Solution to NRich problem, "Tri-split".

Labelling points as in the interactive diagram, and with a = PT, b = PU and c = PS.
Conjecture: a+b+c is constant as long as P remains within the triangle.
Consider the triangle PTC.  It is a right-angled triangle, with base TC.  Its height is a, since the side of length a is perpendicular to the base.
Therefore, its area is ½a*TC.
Similarly, the area of triangle PTB is ½a*TB; and similarly for the other four triangles PSA, PSB, PUA and PUC.
Hence, the total area of the six small triangles is
At = ½aTC + ½aTB + ½bUA + ½bUC + ½cSA + ½ cSB
Factorising,
At = ½(a(CT + TB) + b(AU + UC) + c(AS + SB))
But CT + TB = CB, and similarly for the others, giving
At = ½(aCB + bAC + cAB)
Now we apply two geometrical facts.  Firstly, since triangle ABC is equilateral, AB = AC = CB = some value which we will label 'k'.
Therefore At = ½(ak + bk + ck)
Secondly, the six small triangles collectively make up the large triangle ABC, and therefore At is also the area of ABC.
Since ABC does not change in area however much we move P, At is a constant.
Rearranging At = ½(ak + bk + ck) gives
2 * At / k = a + b + c
And since k and At are both constant, this means that a + b + c is a constant.
In fact, since At = ½ * height * base, and base is k, and height is k sin 60 which is k√3/2, At = k² √3 / 4.
Therefore a+b+c = 2 * (k² √3 / 4) / k = k√3 / 2.
In other words, the sum of the perpendicular distances from P to each of the sides of the triangle is constant, and equals the side length times one-half of the square root of 3.

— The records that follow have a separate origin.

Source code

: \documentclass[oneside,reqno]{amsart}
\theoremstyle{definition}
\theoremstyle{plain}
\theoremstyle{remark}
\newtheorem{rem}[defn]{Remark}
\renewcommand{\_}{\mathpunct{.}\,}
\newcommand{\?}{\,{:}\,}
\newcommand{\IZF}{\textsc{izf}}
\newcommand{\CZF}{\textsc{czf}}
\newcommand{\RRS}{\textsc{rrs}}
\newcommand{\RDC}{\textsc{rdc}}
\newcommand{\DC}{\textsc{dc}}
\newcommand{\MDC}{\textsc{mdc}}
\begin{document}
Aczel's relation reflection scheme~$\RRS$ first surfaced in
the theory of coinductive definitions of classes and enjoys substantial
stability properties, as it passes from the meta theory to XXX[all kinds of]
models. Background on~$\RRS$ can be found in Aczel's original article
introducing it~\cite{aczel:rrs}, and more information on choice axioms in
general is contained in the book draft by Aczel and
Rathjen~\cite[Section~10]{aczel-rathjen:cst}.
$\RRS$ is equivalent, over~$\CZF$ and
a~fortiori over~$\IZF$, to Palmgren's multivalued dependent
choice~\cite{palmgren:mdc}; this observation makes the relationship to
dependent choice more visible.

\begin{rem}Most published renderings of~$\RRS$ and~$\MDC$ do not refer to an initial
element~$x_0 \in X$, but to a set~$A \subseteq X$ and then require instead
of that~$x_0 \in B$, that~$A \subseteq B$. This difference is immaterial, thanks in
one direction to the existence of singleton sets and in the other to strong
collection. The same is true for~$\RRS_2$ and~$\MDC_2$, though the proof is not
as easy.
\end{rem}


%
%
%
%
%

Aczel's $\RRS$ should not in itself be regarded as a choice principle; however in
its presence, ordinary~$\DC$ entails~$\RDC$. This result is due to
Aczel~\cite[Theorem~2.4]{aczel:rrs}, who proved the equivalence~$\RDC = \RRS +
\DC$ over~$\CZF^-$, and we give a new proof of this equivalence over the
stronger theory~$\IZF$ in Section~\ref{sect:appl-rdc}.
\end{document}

This can be seen on the interactive diagram, where the side length is 200, and therefore the formula gives that a+b+c = 200√3 / 2 = 100√3 = 173.205 to 3 decimal places - which is the value given by the diagram.

Of course this result only holds as long as P is within the triangle, since otherwise the areas of some of the triangles would have to be subtracted rather than added.